5 Key Traits Every Nonprofit Leader Should Cultivate

5 Key Traits Every Nonprofit Leader Should Cultivate

Strong, thriving nonprofits require great leaders.  This includes not only the CEO or Executive Director of the organization, but also skilled leaders in all areas, including programs, development, communications, and operations.  While leadership comes in many different forms, here are five key traits every nonprofit leader should cultivate in order to be successful:

#1: Focus on Moving Projects Forward

Nonprofits have unique challenges that are different from for-profit businesses.  Most nonprofits are under-resourced and under-staffed, and yet they are trying to tackle immense problems to better their communities.  For this reason, organizations can often get stuck, spinning their wheels on certain projects while they try to figure out how to fund, staff, and resource programs and campaigns.

As a nonprofit leader, it is up to you to figure out ways to move projects forward.  Every day, you need to focus on how your organization can do more good and help more people, even with limited resources.  Great nonprofit leaders solve problems and keep projects and programs moving forward.

#2: Make Decisions

Great leaders make decisions.  They don’t make decisions rashly – they investigate their options, talk to their team, and think through the issues.  But ultimately, they make a decision.  Far too many nonprofits get mired down in analysis paralysis. They spend countless hours debating the merits of a program, a fundraising campaign, or a back-office policy.  They form committees, make lists, and postpone decisions until they have more time to think about them.

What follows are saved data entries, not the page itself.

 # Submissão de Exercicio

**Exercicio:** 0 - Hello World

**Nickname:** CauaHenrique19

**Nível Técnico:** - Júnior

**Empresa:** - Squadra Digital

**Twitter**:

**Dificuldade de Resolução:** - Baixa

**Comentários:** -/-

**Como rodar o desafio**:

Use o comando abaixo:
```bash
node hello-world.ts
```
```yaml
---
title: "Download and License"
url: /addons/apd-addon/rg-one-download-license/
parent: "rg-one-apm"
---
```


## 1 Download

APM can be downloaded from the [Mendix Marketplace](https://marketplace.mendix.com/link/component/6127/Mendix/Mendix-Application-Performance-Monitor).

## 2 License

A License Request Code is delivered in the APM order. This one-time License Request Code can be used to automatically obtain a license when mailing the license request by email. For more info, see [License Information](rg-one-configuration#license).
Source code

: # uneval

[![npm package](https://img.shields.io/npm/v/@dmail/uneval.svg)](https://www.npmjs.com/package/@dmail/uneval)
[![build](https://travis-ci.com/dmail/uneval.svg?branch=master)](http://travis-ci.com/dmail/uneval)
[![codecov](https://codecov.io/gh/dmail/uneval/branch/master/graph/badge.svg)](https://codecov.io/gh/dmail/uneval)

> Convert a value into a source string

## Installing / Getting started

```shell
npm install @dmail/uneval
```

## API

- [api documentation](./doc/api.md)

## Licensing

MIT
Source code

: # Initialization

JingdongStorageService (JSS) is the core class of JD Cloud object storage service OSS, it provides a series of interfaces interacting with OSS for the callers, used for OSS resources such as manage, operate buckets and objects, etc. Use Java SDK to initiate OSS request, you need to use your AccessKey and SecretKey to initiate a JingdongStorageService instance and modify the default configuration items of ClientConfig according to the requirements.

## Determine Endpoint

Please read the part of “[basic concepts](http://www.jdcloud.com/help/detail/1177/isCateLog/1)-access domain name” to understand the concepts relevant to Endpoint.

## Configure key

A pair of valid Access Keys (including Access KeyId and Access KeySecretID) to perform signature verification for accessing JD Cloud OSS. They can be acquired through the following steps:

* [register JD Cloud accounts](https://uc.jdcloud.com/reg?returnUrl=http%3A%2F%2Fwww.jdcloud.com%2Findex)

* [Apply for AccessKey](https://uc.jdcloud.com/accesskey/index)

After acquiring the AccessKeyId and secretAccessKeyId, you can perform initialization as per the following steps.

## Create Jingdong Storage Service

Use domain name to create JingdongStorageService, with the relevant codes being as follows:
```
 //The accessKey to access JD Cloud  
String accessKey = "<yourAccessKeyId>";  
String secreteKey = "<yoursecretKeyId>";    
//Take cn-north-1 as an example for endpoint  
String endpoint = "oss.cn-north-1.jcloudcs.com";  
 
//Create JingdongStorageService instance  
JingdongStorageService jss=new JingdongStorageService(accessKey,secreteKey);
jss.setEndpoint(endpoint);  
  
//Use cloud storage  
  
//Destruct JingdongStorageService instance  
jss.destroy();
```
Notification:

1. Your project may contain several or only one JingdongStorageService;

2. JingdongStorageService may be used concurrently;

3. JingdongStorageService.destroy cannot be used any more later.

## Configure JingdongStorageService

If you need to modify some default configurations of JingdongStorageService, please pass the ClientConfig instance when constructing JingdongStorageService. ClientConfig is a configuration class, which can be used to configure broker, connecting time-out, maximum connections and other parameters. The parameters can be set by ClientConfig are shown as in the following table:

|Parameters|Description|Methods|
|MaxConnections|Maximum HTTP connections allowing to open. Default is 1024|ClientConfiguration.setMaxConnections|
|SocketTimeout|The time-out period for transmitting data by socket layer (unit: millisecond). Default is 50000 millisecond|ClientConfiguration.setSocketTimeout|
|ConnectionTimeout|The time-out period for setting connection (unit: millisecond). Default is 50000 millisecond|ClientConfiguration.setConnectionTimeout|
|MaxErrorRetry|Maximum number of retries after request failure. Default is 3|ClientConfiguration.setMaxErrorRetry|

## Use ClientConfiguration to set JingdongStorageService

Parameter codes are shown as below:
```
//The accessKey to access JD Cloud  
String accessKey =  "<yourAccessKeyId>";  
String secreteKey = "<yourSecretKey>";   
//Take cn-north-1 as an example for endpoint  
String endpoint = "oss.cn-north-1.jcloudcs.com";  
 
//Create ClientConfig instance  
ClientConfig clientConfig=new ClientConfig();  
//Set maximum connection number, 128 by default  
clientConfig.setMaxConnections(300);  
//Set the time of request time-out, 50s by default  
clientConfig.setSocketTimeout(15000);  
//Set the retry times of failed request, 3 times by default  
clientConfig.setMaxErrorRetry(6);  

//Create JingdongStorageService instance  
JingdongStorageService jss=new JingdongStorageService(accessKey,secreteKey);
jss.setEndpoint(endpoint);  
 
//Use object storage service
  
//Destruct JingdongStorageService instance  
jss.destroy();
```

As a nonprofit leader, it is up to you to make decisions for your department, your team, and your organization.  Every day, you need to evaluate options and make the right choice so that your nonprofit can move on to other things.   Not to worry, if you make the wrong decision, you can always analyze the results, and change course at a later date.

#3: Cast a Vision

Nonprofits exist to do good in the world that otherwise wouldn’t get done.  In order to do more good, and to get donors, volunteers, and your community excited about supporting their work, nonprofits need to cast a big vision and then communicate that vision to the world. 

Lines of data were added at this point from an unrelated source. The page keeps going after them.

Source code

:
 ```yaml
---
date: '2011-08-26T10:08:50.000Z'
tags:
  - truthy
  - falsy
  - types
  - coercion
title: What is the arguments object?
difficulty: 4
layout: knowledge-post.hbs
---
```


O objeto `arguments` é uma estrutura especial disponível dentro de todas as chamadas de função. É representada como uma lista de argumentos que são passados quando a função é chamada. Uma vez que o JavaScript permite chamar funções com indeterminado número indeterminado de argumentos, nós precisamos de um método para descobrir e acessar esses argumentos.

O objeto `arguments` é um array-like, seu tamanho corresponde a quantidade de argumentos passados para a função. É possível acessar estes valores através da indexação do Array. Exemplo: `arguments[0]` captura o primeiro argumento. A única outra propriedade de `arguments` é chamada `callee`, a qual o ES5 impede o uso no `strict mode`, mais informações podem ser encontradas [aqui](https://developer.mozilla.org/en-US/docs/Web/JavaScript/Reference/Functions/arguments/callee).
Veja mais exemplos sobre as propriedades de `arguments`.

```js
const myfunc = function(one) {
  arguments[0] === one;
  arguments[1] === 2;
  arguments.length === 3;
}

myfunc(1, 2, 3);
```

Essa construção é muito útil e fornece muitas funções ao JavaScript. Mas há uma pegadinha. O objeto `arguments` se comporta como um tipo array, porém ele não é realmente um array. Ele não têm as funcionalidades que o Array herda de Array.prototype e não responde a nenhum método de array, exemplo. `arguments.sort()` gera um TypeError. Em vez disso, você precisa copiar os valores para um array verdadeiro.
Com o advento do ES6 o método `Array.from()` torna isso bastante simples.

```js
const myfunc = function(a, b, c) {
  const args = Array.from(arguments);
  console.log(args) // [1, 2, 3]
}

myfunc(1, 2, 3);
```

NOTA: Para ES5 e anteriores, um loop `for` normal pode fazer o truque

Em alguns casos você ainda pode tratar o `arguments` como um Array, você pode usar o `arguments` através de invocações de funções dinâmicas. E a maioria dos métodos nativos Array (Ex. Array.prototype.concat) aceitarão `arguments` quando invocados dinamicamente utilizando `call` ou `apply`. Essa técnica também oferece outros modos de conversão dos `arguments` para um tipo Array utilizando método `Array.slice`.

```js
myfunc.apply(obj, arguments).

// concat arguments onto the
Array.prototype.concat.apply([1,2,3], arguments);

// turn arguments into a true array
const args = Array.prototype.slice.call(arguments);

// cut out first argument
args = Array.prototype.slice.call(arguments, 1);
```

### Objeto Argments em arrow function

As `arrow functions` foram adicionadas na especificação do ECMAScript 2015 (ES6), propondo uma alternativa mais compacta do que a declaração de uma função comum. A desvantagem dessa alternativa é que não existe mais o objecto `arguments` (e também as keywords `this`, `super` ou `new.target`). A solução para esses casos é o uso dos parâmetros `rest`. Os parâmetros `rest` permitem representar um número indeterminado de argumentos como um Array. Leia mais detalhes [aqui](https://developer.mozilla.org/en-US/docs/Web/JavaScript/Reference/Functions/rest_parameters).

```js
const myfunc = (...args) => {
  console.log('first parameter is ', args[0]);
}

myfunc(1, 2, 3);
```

Nonprofit leaders are the primary people responsible for casting a big vision for their organizations. There are many different audiences for that vision, including your staff, your board, your donors, your volunteers, your community at large, and those that you serve.  Every day, you need to remind your audience about the amazing things your nonprofit is doing, and will do in the future, to help those in need.

#4: Keep Your Door Open

Great leaders don’t close themselves off in their offices.  Sure, there are times when leaders need to think, write, or otherwise be alone, but for the most part, strong leaders spend time every day interacting with their team. 

As a nonprofit leader, your team will rely on you for guidance, decision-making, and strategic thinking.  For that reason, I always advise leaders to keep their doors open as often as possible, and to make sure that team members feel free to come to you for help. 

#5: Focus on ROI

Far too few nonprofits are focused on return on investment (ROI) for their programs, fundraising, or operations.  Because of this, many organizations work with outdated technology, hold on to unprofitable fundraising events, and resist programmatic change that could have a positive effect on the people they serve.

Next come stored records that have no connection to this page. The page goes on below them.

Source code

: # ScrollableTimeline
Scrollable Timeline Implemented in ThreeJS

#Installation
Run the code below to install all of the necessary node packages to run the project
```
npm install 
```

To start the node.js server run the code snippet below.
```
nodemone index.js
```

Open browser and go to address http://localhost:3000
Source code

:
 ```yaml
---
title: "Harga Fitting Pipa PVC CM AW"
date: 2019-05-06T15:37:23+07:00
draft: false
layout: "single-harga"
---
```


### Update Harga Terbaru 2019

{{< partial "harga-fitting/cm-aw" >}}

As a nonprofit leader, it is up to you to think about ROI and to remember the 80/20 principle… the idea that for most things, 20% of your efforts are going to result in 80% of your results.  Your team is busy providing services, meeting with donors, and answering the phones.  While you may be doing many of the same things, to be a great leader, you also need to spend a part of every day focused squarely on improving ROI for your nonprofit.

Nonprofits become strong, thriving, vital organizations because they have great leaders.  Use the five strategies above to become the strong leader your nonprofit needs to succeed!